Profiling of low-nitrogen stress responsive miRNAs in maize using high-throughput sequencing

Abstract

The post green revolution agriculture is based on generous application of nitrogen (N)-based fertilizers and high-yielding genotypes. Generally, plants cannot utilize more than 40% of the applied nitrogenous fertilizer; hence more than half of the applied fertilizer is lost to the environment and results in environmental pollution via acidification, eutrophication, and depletion of ozone layer by emission of greenhouse gas. Therefore, genetic improvement in nitrogen use efficiency (NUE) in crops is desirable for a sustainable and profitable agriculture. There is a need to identify key regulatory factors playing pivotal role in acquisition, transportation and utilization of N in plants. Among other factors, microRNA (miRNA) mediated gene regulation plays a crucial role in controlling low N stress adaptation and tolerance in plants. In this endeavor, the present study was undertaken to identify N stress responsive miRNAs in maize in tropical maize using high-throughput sequencing. The HKI-163 maize inbred line was grown hydroponically with sufficient nitrogen (2mM) and without nitrogen for 21 days. Observations were recorded on all important shoot and root physiological parameters. The root and shoot samples were deep sequenced for miRNA study.
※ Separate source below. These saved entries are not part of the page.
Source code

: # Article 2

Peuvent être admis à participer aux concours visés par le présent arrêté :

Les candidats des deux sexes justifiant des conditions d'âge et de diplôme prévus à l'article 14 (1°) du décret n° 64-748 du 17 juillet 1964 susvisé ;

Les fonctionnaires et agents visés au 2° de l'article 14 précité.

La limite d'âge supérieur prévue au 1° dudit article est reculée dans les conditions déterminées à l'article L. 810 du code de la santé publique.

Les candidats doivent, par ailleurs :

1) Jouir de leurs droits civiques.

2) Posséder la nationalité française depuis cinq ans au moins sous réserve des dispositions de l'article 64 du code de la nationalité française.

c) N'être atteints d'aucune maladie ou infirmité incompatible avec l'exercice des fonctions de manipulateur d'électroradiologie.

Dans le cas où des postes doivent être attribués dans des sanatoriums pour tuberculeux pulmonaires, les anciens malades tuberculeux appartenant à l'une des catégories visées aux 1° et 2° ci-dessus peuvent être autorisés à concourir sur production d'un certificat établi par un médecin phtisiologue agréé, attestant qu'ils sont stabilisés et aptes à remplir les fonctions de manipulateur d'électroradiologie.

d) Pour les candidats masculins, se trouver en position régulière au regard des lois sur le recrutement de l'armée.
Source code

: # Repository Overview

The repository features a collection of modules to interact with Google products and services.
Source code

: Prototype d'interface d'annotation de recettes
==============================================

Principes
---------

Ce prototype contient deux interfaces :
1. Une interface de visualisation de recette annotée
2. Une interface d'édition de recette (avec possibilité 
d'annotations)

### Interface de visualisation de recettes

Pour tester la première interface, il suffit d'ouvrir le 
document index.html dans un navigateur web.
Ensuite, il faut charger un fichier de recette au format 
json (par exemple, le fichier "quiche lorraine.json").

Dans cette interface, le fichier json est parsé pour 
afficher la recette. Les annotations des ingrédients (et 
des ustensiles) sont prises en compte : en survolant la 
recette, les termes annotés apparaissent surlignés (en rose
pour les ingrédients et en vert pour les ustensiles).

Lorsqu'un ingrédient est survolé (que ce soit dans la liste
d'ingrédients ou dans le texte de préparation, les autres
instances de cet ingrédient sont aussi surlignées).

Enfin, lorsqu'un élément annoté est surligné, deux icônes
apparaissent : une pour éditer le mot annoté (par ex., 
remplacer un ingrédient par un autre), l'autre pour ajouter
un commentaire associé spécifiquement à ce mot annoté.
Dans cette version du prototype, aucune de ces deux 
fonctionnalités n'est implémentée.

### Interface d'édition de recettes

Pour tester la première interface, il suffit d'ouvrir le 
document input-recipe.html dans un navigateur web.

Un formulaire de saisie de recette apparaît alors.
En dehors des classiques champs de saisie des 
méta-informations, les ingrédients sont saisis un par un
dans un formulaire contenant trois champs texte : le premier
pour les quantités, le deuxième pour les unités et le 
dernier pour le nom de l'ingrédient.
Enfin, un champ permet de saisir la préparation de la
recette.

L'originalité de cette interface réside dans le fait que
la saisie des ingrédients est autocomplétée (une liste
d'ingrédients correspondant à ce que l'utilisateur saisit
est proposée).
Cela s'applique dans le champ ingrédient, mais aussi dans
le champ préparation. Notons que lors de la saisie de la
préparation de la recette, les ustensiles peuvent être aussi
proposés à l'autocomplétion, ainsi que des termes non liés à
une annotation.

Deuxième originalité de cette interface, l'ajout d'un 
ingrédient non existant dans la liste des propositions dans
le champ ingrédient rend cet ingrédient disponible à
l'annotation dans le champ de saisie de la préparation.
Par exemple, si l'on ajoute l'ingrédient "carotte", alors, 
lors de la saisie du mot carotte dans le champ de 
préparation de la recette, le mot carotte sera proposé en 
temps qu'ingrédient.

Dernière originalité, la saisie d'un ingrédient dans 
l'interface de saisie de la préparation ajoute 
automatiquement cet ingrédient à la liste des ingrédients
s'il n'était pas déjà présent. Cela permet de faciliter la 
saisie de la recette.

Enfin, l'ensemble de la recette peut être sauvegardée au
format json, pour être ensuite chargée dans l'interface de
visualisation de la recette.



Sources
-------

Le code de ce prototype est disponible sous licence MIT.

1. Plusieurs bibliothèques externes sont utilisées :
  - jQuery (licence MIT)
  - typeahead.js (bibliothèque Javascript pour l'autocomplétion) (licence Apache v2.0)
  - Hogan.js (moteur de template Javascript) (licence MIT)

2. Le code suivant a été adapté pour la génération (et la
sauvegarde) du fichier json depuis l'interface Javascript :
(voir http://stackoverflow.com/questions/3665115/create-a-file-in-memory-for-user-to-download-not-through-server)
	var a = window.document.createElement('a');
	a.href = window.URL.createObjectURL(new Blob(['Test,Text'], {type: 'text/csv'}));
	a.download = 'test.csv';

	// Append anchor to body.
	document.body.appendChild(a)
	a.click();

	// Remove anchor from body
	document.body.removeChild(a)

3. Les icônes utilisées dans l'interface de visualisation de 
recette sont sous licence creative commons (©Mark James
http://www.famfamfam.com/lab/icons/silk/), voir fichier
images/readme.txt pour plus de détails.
The expression analysis revealed 23 known miRNAs (11 up & 12 down-regulated) in leaf and 3 known miRNAs (1 up & 2 down-regulated) in root, which expressed differentially under N stress. We also identified 53 (20 up & 33 down-regulated) and 26 (9 up & 17 down-regulated) novel miRNAs in leaf and roots respectively. The knowledge gained will help understand the important roles that miRNAs play in maize, while responding to a nitrogen limiting environment.